We tried for the Aurora, but there was near total cloud cover and rain for the duration of our stay. Once was enough. That will be staying on the bucket list for now, but I can cross off seeing a volcano, geyser and swimming in geothermal pools. The Laugardalslaug complex in Reykjavik was like a second home we went several times enjoying the many heated pools and waterslides without damaging our hair at all. If you go, be a polite tourist, the locals don’t yell and are overall more mellow while swimming than I’ve seen folks in the US or Australia.
We made it to the Alafoss factory store, where we bought most of our souvenirs. It was well worth the 13 minute trip outside the city. The store had tourist knickknacks, furs, handknit goods, yarn and in a small corner Icelandic roving in bags. You could just grab a sack and fill it with handfuls of the various colors, then have it weighed.
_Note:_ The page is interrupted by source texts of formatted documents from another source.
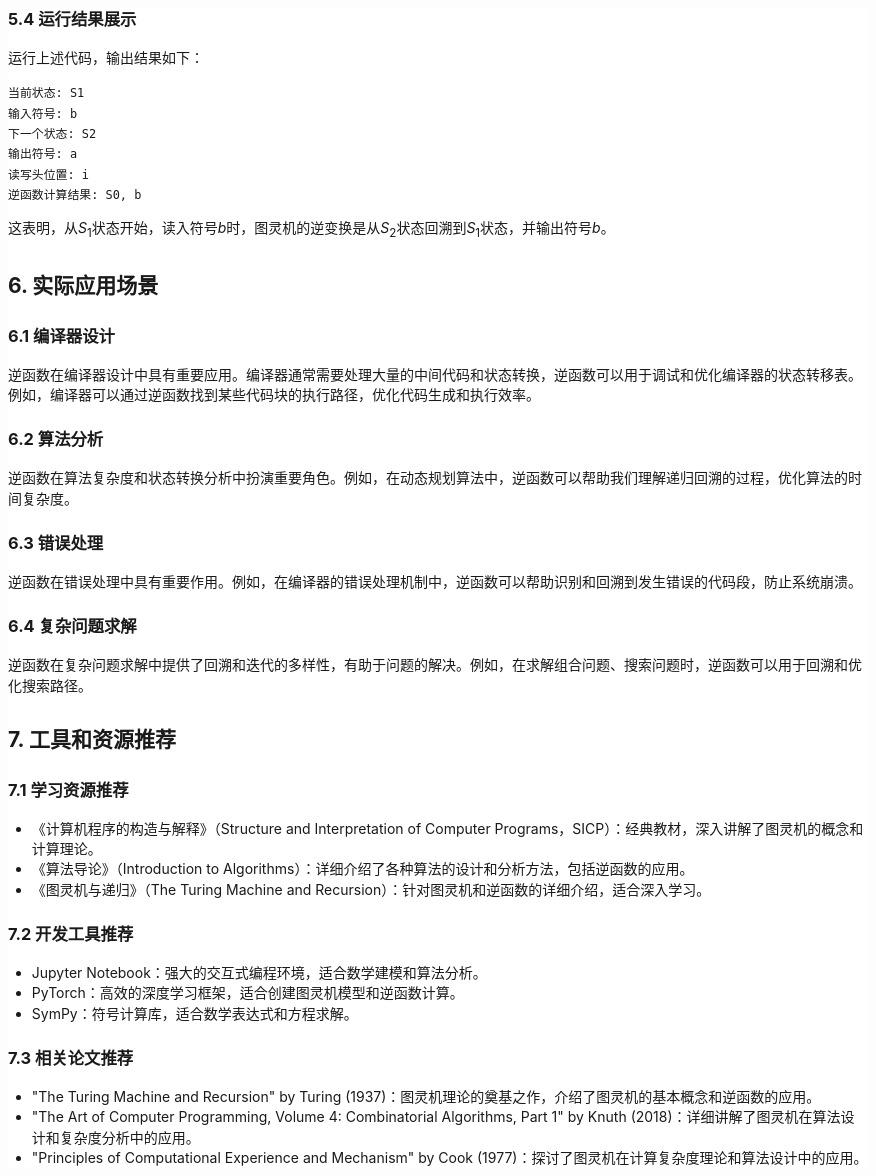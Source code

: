 ### 5.4 运行结果展示

运行上述代码，输出结果如下：

```
当前状态: S1
输入符号: b
下一个状态: S2
输出符号: a
读写头位置: i
逆函数计算结果: S0, b
```

这表明，从$S_1$状态开始，读入符号$b$时，图灵机的逆变换是从$S_2$状态回溯到$S_1$状态，并输出符号$b$。

## 6. 实际应用场景
### 6.1 编译器设计

逆函数在编译器设计中具有重要应用。编译器通常需要处理大量的中间代码和状态转换，逆函数可以用于调试和优化编译器的状态转移表。例如，编译器可以通过逆函数找到某些代码块的执行路径，优化代码生成和执行效率。

### 6.2 算法分析

逆函数在算法复杂度和状态转换分析中扮演重要角色。例如，在动态规划算法中，逆函数可以帮助我们理解递归回溯的过程，优化算法的时间复杂度。

### 6.3 错误处理

逆函数在错误处理中具有重要作用。例如，在编译器的错误处理机制中，逆函数可以帮助识别和回溯到发生错误的代码段，防止系统崩溃。

### 6.4 复杂问题求解

逆函数在复杂问题求解中提供了回溯和迭代的多样性，有助于问题的解决。例如，在求解组合问题、搜索问题时，逆函数可以用于回溯和优化搜索路径。

## 7. 工具和资源推荐
### 7.1 学习资源推荐

- 《计算机程序的构造与解释》（Structure and Interpretation of Computer Programs，SICP）：经典教材，深入讲解了图灵机的概念和计算理论。
- 《算法导论》（Introduction to Algorithms）：详细介绍了各种算法的设计和分析方法，包括逆函数的应用。
- 《图灵机与递归》（The Turing Machine and Recursion）：针对图灵机和逆函数的详细介绍，适合深入学习。

### 7.2 开发工具推荐

- Jupyter Notebook：强大的交互式编程环境，适合数学建模和算法分析。
- PyTorch：高效的深度学习框架，适合创建图灵机模型和逆函数计算。
- SymPy：符号计算库，适合数学表达式和方程求解。

### 7.3 相关论文推荐

- "The Turing Machine and Recursion" by Turing (1937)：图灵机理论的奠基之作，介绍了图灵机的基本概念和逆函数的应用。
- "The Art of Computer Programming, Volume 4: Combinatorial Algorithms, Part 1" by Knuth (2018)：详细讲解了图灵机在算法设计和复杂度分析中的应用。
- "Principles of Computational Experience and Mechanism" by Cook (1977)：探讨了图灵机在计算复杂度理论和算法设计中的应用。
Roving was about $25/kg. which is quite inexpensive. Each bag above is 1 kilogram. It’s a bit scratchier than you might want up against your skin, but for outerwear or bags it’d be fine. This would also be a good option for needle felting. A quick warning: like many places in Iceland some goods had price labels, some didn’t. We found that the unlabeled goods tended to be even more ridiculously expensive than most things in Iceland.